:: Problem ::
Only lines with the word "offset" belong in the answer; copy them from the records below.

Records provided START

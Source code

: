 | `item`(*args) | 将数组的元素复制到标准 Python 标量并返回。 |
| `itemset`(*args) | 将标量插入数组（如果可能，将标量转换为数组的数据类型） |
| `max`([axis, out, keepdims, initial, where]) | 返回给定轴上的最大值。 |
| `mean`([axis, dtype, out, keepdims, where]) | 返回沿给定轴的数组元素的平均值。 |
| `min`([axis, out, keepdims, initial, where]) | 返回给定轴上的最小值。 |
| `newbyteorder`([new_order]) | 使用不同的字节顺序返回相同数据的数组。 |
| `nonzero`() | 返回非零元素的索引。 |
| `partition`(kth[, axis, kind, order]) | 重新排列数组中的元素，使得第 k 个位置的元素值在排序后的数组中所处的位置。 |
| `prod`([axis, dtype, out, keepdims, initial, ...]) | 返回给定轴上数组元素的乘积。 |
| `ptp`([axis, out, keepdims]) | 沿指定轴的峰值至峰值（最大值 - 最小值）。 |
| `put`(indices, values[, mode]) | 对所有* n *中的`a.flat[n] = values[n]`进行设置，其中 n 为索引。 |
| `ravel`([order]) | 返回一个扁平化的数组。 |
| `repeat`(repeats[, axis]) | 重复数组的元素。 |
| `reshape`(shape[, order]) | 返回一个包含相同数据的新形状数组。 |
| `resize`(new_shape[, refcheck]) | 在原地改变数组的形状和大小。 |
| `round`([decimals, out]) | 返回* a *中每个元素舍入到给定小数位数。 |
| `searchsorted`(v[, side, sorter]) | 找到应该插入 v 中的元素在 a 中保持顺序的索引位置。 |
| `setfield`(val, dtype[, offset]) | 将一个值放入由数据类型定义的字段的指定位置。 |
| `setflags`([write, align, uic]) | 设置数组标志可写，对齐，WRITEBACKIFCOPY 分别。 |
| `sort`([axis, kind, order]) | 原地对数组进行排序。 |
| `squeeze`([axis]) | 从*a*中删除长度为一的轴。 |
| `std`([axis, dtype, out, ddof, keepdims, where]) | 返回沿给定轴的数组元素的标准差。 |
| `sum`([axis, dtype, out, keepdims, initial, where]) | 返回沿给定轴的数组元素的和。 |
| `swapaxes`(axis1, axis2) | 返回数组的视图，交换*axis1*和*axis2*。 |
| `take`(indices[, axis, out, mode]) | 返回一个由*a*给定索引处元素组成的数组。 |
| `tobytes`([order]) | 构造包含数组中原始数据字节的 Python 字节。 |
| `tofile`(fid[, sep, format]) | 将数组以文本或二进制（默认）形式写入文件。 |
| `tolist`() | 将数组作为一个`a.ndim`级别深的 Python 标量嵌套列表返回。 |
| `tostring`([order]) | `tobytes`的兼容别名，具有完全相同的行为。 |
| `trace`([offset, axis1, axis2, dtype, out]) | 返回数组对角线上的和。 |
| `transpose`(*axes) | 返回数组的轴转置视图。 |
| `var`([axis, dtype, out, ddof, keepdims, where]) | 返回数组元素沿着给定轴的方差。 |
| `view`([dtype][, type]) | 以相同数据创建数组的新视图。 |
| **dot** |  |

Records provided END
Records provided START

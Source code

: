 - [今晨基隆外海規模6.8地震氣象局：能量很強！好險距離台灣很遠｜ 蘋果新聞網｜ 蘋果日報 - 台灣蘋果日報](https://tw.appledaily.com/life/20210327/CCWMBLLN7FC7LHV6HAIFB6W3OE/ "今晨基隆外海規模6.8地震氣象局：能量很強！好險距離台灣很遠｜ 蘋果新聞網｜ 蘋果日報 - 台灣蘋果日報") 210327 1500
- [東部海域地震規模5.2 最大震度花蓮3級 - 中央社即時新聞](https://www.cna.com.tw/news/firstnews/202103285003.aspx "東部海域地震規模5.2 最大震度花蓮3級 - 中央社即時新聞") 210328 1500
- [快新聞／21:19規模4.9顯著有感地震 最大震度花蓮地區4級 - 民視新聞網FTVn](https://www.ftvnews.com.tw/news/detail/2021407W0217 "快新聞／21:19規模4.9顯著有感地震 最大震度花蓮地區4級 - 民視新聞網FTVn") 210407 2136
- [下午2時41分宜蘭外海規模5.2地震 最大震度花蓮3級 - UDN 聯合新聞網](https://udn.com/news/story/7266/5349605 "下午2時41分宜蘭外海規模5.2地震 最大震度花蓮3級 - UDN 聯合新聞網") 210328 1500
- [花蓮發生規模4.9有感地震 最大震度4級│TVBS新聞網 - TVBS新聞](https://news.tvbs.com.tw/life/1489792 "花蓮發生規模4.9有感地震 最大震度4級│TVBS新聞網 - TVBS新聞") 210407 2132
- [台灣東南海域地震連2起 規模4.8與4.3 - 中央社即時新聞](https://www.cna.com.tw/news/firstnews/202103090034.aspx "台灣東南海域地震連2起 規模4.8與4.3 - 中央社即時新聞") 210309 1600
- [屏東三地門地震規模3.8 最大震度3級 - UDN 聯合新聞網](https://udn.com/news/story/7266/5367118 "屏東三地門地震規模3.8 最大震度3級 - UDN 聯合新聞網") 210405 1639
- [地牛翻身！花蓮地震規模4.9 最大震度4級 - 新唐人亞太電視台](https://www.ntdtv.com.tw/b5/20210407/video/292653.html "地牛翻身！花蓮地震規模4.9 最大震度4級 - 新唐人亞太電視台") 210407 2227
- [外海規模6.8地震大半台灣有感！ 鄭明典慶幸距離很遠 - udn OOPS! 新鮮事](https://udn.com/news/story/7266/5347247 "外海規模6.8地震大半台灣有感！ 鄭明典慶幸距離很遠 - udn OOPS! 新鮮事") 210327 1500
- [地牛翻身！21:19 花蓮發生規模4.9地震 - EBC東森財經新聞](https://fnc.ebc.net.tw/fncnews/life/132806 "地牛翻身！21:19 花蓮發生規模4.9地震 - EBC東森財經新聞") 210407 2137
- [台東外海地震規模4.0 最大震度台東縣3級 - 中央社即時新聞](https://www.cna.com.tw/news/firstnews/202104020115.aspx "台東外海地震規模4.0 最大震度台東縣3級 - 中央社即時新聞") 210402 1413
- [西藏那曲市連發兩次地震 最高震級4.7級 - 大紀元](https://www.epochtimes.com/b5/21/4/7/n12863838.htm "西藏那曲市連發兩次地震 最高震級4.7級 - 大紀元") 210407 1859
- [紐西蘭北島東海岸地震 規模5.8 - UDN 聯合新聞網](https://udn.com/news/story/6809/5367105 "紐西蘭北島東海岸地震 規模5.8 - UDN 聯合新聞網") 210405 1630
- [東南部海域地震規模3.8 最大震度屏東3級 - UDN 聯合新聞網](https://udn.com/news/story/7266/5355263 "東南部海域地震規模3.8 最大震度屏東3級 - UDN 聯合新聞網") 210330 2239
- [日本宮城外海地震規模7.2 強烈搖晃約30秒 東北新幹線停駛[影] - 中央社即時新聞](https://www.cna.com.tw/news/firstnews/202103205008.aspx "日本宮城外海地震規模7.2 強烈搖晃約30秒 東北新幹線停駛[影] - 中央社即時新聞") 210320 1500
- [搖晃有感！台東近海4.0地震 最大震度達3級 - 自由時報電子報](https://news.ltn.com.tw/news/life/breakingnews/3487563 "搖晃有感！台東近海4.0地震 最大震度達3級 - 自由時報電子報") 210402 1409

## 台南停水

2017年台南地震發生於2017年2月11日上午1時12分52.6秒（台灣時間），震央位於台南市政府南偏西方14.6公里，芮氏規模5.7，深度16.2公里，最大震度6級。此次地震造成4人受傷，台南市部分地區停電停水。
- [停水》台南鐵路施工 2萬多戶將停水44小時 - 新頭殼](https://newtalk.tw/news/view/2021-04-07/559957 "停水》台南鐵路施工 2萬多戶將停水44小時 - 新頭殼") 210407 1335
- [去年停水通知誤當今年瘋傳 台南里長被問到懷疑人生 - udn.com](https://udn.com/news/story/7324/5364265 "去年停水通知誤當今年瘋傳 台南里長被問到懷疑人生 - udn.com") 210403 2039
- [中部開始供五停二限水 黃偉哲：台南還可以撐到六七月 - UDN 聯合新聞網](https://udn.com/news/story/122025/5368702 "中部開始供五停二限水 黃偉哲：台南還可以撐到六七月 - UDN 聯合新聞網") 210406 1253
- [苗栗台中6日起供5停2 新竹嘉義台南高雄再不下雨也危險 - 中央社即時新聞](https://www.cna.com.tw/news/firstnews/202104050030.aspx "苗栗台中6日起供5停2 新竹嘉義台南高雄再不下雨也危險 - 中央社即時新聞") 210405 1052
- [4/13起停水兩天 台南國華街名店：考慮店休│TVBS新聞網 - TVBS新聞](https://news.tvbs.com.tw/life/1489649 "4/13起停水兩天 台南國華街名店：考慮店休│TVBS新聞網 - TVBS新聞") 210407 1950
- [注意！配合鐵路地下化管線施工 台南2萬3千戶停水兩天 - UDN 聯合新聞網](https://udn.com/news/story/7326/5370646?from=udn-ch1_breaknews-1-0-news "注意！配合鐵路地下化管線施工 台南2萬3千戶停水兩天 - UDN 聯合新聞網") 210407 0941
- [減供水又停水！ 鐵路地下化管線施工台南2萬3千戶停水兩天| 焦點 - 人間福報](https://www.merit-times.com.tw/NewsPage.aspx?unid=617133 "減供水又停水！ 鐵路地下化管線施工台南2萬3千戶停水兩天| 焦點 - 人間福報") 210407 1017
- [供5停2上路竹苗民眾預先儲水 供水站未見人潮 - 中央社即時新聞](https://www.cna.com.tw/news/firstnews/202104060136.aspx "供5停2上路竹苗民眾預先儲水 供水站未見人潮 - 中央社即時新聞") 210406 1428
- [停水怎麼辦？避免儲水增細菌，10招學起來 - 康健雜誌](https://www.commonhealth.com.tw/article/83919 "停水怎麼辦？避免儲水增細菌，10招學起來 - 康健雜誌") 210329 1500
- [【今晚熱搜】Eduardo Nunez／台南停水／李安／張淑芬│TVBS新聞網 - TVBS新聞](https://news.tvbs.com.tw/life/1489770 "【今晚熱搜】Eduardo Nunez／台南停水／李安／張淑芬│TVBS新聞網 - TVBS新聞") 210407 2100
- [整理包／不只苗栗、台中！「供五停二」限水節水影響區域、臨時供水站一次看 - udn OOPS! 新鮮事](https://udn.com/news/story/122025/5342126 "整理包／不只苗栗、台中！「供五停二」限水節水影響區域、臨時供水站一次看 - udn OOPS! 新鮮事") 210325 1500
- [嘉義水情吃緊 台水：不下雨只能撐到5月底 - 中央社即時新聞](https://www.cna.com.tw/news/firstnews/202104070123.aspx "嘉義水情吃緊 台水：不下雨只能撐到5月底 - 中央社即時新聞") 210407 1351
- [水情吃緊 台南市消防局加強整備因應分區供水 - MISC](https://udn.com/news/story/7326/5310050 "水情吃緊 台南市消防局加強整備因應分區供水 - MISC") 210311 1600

Records provided END

:: Result of this exercise ::
| `setfield`(val, dtype[, offset]) | 将一个值放入由数据类型定义的字段的指定位置。 |
| `trace`([offset, axis1, axis2, dtype, out]) | 返回数组对角线上的和。 |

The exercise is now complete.